Matthew the Evangelist begins his account of Jesus’ life with these words: “Jesus was born in Bethlehem of Judaea in the days of Herod the king.”
This season I’ve been mulling over that phrase, “the days of Herod the king.” It prompts the question: who was Herod? Short answer: a nasty piece of work.

After Rome conquered Palestine, they installed a puppet king—Herod the Great. In order to put down resistance to his rule, he employed widespread slaughter and a brutal siege of Jerusalem, what first-century historian Josephus called “wholesale massacre.” Having consolidated power, Herod was titled “King of the Jews.”
As Marcus Borg and Dominic Crossan observe, he “eliminated the old elites of wealth and power and replaced them with new elites who owed their position to him.”
Herod exploited the people with harsh tax policies that funded his colossal building projects and a life of extravagant luxury.
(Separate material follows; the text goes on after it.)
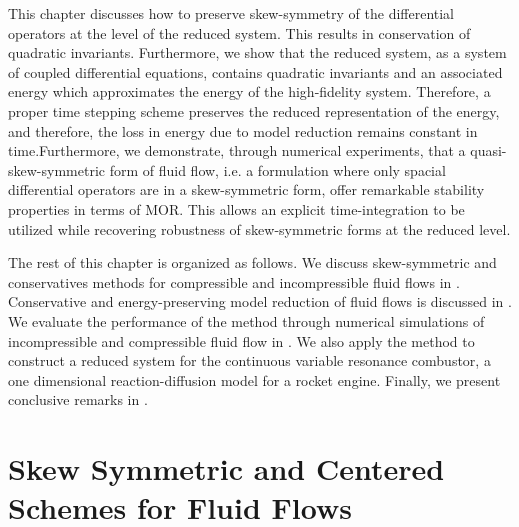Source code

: This chapter discusses how to preserve skew-symmetry of the differential operators at the level of the reduced system. This results in conservation of quadratic invariants.  Furthermore, we show that the reduced system, as a system of coupled differential equations, contains quadratic invariants and an associated energy which approximates the energy of the high-fidelity system. Therefore, a proper time stepping scheme preserves the reduced representation of the energy, and therefore, the loss in energy due to model reduction remains constant in time.Furthermore, we demonstrate, through numerical experiments, that a quasi-skew-symmetric form of fluid flow, i.e. a formulation where only spacial differential operators are in a skew-symmetric form, offer remarkable stability properties in terms of MOR. This allows an explicit time-integration to be utilized while recovering robustness of skew-symmetric forms at the reduced level.

The rest of this chapter is organized as follows. We discuss skew-symmetric and conservatives methods for compressible and incompressible fluid flows in . Conservative and energy-preserving model reduction of fluid flows is discussed in . We evaluate the performance of the method through numerical simulations of incompressible and compressible fluid flow in . We also apply the method to construct a reduced system for the continuous variable resonance combustor, a one dimensional reaction-diffusion model for a rocket engine. Finally, we present conclusive remarks in .


\section{Skew Symmetric and Centered Schemes for Fluid Flows} \label{p4.sec:skew}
Opulent estates multiplied. So did desperate peasant poverty. He lavished gifts on Imperial officials and funneled Jewish wealth to Rome.
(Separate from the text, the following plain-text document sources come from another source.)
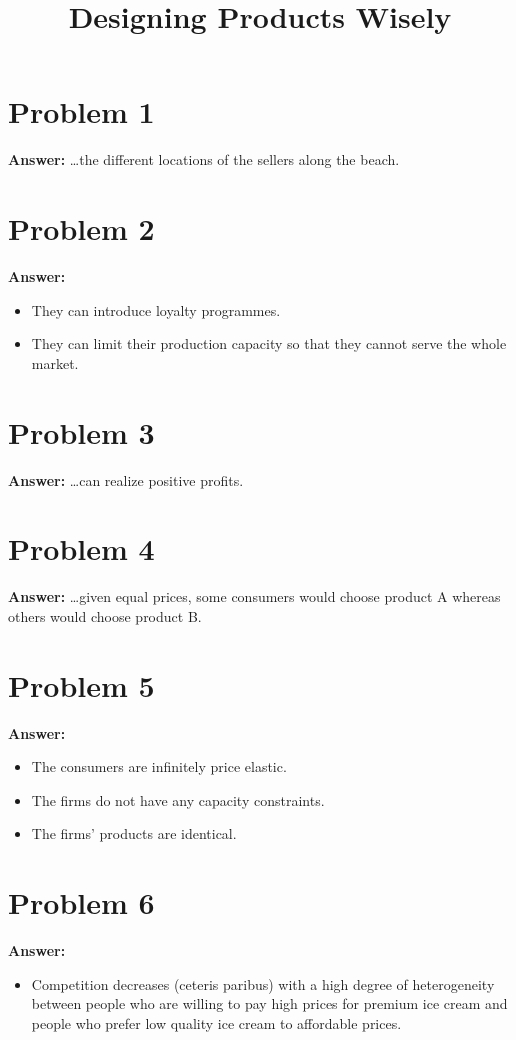 \documentclass[11pt]{article}
\date{}
\title{Designing Products Wisely}
\begin{document}
\thispagestyle{empty}
\pagestyle{empty}
\section*{Problem 1}
\label{sec:org8bd4e9d}

\textbf{Answer:} \ldots{}the different locations of the sellers along the beach.
\section*{Problem 2}
\label{sec:orgd10ba36}

\textbf{Answer:}
\begin{itemize}
\item They can introduce loyalty programmes.
\item They can limit their production capacity so that they cannot serve the
whole market.
\end{itemize}
\section*{Problem 3}
\label{sec:org093bbff}

\textbf{Answer:} \ldots{}can realize positive profits.
\section*{Problem 4}
\label{sec:org8cba297}

\textbf{Answer:} \ldots{}given equal prices, some consumers would choose product A
whereas others would choose product B.
\section*{Problem 5}
\label{sec:orgefa872e}

\textbf{Answer:}
\begin{itemize}
\item The consumers are infinitely price elastic.
\item The firms do not have any capacity constraints.
\item The firms' products are identical.
\end{itemize}
\section*{Problem 6}
\label{sec:org2fdd351}

\textbf{Answer:}
\begin{itemize}
\item Competition decreases (ceteris paribus) with a high degree of
heterogeneity between people who are willing to pay high prices for
premium ice cream and people who prefer low quality ice cream to
affordable prices.
\end{itemize}
\end{document}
Herod governed with extraordinary brutality and violence. He ruthlessly repressed Jewish freedom movements. Threatened by the prospect of a rival king, Matthew 2:16-18 reports he ordered the slaughter of Bethlehem’s young boys. He named and fired at whim the High Priest of the Temple, many of them greedy and predatory, who managed the Temple for personal gain.
Herod was so savagely cruel, Emperor Augustus joked, that it was better to be Herod’s pig than his son, because, being Jewish, he couldn’t kill pigs. His subjects dubbed him ‘Herod the Monstrous.’ To maintain power, Richard Horsley says, “Herod instituted what today would be called a police state, complete with loyalty oaths, surveillance, informers, secret police, imprisonment, torture and brutal retaliation against any serious dissent.”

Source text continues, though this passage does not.